In einem Interview für den Bund habe ich mal beschrieben, dass wir Theater von unten mit Risiko machen. Wir orientieren uns dabei an der Philosophie, dass Theater ein Geschichtenerzählen ist, das nicht im Elfenbeinturm stattfindet. Geschichten kann und möchte auch jeder erzählen und wenn man Theater macht, hat man die Möglichkeit, diese in grössere Zusammenhänge zu setzen. Wir alle befinden uns in Lebensumständen, mit denen wir viel über unsere Zeit erzählen können. Somit auch politisch sind, ohne, dass man nach dem Politischen suchen muss. Wir alle sind Experten für unsere Zeit und wenn wir uns ein wenig mehr Gedanken über unsere Zeit machen, Gegebenheiten hinterfragen, und uns Allen einen Spiegel vorhalten, können wir vielleicht ein kleines Stück dazu beitragen, die Umstände, in denen wir uns befinden besser wahrzunehmen.
Es ist vielleicht gerade das, was unsere Stücke nicht moralisch und belehrend erscheinen lässt: Dass wir uns selber nicht herausnehmen aus den Umständen, die wir beschreiben. Wir überlassen es dem Zuschauer, zu überprüfen, in welchen Zusammenhängen er sich selbst sieht.
Mein Leben in der Matte, beeinflusst mich also sehr, um Theater zu machen. In der Matte wird Gemeinschaft gelebt. Ich treffe auf der Strasse sehr oft Freunde, Bekannte und Kollegen. Nicht nur Künstler, die wirklich zahlreich in der Matte ein- und ausgehen, nein, auch neue Bekanntschaften, die ich geschlossen habe und so gibt mir manchmal ein Schwatz im Matteladen oder in der Buchhandlung «Einfach Lesen» die Möglichkeit, die Dinge ein wenig anders zu sehen. Jedes Gespräch beeinflusst mich, lässt mich über meine Lebensumstände ein wenig anders nachdenken und gibt mir das Gefühl von Zu-Hause-Sein.
Der Philosoph und ebenfalls in der Matte wohnende Gerhard Lischka hat in einer Performance einer Gruppe von Leuten, zu der ich mich auch zählen durfte, einmal alle Wege aus der Matte in den Berner Innenstadt-Trubel gezeigt. Mir waren zwar alle Treppen bekannt, aber die Geschichten die er beim Hochsteigen erzählt hat, haben mich auf den Gedanken gebracht: Jedes mal, wenn ich mein geschütztes Mattedorf verlasse und aus der inspirierenden Ruhe und Abgeschiedenheit raus in die Welt gehe, fällt es mir leicht in der ganzen Hektik, sei es im Feierabend-Verkehr von Bern am Bahnhof oder eben mit dem VW-Bus auf den Autobahnen in der Schweiz oder woanders in Europa, die Dinge klarer zu sehen. Denn nur wenn man ein Stück heraustreten kann aus dem Kuchen, der einen umgibt, erkennt man die Dinge klarer.

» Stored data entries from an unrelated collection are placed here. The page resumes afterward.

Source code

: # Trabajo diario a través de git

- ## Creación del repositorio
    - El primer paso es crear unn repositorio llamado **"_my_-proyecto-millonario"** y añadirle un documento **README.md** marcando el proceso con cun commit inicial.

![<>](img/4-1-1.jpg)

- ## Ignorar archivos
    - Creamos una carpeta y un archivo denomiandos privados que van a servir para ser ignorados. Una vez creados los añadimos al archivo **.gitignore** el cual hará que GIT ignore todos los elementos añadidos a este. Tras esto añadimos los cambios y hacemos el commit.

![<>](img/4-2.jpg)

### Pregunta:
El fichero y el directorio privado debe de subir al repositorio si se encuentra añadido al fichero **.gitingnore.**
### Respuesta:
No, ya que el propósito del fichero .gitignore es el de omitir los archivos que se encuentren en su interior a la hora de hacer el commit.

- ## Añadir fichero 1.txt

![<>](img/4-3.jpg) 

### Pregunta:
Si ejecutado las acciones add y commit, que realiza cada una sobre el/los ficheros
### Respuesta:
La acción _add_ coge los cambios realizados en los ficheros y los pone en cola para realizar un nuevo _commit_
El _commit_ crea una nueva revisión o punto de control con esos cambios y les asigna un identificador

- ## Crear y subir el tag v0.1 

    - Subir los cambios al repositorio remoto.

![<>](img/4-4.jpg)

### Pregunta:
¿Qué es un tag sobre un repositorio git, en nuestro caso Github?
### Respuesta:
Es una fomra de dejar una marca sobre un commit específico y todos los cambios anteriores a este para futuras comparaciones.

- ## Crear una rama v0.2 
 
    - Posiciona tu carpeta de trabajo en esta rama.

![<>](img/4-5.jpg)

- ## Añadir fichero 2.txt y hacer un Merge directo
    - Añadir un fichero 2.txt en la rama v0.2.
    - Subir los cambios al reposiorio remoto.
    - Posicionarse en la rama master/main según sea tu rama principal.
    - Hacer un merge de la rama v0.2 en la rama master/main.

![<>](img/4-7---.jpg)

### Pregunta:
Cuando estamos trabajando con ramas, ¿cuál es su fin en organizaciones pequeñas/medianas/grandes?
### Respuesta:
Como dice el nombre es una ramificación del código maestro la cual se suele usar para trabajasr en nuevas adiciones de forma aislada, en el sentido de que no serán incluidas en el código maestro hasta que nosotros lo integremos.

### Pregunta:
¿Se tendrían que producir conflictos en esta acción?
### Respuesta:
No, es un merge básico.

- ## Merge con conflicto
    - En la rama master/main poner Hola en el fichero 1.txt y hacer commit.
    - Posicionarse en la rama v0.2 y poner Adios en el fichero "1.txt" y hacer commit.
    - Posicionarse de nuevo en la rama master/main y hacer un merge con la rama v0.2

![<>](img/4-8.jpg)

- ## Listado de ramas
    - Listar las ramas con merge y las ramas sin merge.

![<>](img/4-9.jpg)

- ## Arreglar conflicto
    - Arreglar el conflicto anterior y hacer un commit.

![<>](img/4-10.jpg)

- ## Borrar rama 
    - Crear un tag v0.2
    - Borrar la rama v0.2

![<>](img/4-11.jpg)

Unsere letzte Produktion befasste sich mit dem Phänomen, dass wir in unserer heutigen Zeit immer mehr zu «Ichlingen» werden. Zu Hause in unseren eigenen vier Wänden vereinsamen und nur noch über Touchscreen vermeintlich sozial sind, wie zum Beispiel über sogenannte Social Media. Und wir merken oft nicht, dass Facebook und Co. mehr Distanz schafft, nicht nur andern gegenüber, sondern auch von uns selbst. Dadurch, dass Beziehungen immer mehr abkühlen und wir die Gemeinschaft nicht suchen, finden wir persönlich nicht mehr heraus, wer wir eigentlich sind.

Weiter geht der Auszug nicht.